======== INPUT ========

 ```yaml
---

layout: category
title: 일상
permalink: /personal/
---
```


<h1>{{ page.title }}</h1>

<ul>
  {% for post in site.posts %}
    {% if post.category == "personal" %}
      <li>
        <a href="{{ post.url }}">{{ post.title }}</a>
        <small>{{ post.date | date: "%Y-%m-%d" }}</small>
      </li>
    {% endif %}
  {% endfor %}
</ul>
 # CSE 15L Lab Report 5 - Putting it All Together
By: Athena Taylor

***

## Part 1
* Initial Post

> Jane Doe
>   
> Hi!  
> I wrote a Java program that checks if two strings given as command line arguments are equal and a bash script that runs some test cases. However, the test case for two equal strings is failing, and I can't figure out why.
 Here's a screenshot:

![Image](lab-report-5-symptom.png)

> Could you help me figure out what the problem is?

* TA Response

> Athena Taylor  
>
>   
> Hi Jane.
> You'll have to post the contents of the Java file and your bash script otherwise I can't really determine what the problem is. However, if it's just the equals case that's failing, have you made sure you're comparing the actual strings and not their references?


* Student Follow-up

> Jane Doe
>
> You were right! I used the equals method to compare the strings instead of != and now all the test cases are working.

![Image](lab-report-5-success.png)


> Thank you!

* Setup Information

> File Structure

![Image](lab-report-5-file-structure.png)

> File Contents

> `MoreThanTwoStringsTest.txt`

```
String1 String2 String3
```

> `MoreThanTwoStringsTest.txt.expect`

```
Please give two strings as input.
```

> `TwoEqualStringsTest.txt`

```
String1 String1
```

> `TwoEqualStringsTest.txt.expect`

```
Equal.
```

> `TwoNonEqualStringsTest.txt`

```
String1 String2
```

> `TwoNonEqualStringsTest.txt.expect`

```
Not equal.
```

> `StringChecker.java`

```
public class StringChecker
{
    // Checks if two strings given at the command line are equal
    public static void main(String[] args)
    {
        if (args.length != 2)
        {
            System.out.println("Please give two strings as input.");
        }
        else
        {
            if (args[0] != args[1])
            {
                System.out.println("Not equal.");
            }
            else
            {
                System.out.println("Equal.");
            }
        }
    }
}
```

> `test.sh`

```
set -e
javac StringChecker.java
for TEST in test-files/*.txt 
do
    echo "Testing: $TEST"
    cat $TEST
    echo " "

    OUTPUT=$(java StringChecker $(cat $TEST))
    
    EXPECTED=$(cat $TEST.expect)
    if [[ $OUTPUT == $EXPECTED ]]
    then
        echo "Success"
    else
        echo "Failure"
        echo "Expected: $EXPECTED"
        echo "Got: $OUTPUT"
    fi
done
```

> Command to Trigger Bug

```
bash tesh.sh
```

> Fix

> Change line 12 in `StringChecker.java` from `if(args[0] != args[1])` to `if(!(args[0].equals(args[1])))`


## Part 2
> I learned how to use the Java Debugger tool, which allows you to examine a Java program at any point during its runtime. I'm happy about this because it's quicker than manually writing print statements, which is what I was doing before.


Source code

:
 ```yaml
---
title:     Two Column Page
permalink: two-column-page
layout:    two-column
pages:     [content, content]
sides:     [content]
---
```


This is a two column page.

========
======== INPUT ========

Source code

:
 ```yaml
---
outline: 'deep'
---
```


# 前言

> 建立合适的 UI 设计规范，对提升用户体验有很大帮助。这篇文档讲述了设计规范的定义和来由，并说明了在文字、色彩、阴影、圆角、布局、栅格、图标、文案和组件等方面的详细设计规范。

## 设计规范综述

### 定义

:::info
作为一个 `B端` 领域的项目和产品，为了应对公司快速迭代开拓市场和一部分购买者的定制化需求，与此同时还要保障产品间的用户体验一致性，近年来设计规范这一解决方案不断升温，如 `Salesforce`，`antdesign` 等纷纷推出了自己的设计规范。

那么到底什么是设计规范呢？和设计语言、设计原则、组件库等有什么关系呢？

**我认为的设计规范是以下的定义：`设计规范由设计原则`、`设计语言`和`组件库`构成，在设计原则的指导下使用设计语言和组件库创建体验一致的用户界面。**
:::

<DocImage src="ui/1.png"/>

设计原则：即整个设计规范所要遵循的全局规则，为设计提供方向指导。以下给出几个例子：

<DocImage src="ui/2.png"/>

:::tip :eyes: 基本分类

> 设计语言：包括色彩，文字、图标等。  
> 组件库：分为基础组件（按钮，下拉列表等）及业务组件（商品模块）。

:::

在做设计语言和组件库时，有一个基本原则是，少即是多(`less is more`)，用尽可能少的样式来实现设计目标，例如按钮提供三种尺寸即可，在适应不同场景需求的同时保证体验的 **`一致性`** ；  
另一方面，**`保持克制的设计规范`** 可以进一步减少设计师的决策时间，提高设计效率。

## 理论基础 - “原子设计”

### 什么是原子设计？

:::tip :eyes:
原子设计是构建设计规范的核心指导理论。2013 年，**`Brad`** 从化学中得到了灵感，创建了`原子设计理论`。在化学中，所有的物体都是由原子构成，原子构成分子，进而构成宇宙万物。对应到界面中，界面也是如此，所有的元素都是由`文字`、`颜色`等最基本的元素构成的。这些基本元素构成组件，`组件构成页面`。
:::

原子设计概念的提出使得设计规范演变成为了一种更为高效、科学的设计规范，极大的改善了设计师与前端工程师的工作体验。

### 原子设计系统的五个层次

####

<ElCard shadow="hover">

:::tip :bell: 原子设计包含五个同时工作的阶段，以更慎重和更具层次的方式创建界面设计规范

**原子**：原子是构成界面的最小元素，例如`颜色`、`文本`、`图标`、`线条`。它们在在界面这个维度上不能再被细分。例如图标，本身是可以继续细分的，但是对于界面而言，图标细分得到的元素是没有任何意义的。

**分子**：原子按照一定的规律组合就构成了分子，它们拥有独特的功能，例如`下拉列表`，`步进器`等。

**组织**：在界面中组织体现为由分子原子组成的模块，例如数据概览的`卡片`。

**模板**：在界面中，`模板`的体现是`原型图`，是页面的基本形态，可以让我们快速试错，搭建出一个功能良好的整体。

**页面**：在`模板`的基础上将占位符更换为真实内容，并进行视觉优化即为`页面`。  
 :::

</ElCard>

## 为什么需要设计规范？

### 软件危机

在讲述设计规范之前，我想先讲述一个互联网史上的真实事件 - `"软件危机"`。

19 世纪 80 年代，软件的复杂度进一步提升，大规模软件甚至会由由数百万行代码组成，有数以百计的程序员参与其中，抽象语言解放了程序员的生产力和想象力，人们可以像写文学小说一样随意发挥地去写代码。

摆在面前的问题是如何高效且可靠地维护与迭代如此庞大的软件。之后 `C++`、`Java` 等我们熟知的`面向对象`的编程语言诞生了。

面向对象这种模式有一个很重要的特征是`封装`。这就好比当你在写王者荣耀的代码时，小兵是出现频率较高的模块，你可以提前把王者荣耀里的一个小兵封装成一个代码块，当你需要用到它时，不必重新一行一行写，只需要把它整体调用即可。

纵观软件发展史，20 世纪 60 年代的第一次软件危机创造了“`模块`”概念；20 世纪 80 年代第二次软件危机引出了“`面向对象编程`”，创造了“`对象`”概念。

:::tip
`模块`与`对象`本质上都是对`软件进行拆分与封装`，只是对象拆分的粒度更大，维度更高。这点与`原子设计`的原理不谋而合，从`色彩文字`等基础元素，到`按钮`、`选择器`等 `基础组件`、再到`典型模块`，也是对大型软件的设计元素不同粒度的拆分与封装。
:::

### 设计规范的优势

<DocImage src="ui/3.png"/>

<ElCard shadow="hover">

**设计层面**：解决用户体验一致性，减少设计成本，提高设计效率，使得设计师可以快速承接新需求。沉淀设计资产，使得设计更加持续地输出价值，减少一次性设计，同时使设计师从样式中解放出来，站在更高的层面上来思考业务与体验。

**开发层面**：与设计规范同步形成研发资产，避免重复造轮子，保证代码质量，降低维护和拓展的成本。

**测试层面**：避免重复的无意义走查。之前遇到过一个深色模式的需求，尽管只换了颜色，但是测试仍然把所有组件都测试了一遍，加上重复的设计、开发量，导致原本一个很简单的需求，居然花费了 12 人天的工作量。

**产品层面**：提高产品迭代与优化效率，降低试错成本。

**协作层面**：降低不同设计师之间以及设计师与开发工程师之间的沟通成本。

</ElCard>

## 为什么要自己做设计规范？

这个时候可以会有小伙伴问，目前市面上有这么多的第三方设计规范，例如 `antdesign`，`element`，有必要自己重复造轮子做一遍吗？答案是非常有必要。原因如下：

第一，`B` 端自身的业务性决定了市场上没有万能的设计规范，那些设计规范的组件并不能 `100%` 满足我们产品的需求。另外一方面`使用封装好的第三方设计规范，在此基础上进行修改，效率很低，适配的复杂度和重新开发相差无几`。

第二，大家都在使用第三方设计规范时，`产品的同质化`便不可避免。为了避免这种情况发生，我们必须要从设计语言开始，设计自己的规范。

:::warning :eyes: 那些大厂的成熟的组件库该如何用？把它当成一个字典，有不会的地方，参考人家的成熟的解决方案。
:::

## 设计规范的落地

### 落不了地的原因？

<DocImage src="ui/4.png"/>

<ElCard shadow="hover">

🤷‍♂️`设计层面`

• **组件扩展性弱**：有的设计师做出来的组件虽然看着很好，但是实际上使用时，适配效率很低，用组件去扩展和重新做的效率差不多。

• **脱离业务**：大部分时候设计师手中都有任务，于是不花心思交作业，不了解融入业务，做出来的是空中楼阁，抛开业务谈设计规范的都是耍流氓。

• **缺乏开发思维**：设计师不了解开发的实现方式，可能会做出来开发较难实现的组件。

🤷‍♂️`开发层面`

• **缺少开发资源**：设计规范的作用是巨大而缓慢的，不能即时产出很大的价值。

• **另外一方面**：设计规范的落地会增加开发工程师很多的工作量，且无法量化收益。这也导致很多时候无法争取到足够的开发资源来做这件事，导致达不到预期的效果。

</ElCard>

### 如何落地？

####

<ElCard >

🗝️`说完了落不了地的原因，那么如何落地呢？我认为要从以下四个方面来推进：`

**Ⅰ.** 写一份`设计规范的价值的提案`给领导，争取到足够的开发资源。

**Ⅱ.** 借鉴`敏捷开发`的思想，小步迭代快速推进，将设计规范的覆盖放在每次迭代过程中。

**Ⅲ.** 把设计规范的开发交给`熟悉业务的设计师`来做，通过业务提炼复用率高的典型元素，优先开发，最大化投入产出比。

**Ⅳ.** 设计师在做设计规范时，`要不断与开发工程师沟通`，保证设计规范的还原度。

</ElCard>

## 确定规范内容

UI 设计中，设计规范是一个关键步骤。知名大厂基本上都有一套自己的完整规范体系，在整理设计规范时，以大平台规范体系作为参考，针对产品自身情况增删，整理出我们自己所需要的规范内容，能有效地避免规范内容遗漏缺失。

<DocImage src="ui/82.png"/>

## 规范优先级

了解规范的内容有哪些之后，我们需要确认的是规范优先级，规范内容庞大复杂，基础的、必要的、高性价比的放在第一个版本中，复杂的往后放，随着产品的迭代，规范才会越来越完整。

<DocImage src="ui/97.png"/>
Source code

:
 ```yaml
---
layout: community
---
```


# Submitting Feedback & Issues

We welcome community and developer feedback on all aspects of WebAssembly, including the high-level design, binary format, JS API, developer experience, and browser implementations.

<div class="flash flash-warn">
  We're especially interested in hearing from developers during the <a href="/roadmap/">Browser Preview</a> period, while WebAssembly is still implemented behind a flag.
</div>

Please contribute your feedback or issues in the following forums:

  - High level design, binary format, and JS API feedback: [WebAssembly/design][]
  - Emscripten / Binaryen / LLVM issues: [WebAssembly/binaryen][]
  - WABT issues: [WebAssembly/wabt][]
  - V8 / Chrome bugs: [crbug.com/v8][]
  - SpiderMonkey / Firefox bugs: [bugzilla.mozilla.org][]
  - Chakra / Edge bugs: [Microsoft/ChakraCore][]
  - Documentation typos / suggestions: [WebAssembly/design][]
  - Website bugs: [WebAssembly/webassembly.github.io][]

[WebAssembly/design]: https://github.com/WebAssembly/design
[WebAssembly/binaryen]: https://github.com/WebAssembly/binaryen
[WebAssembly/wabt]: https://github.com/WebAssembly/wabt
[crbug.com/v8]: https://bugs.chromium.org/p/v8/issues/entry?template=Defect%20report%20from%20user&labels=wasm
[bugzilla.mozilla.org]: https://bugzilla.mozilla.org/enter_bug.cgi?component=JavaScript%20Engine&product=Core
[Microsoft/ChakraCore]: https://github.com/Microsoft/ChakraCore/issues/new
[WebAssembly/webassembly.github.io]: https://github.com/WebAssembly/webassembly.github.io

========

TO DO:
Reproduce each line of the records in which the string "OUTPUT" appears.

EXPECTED ANSWER:
    OUTPUT=$(java StringChecker $(cat $TEST))
    if [[ $OUTPUT == $EXPECTED ]]
        echo "Got: $OUTPUT"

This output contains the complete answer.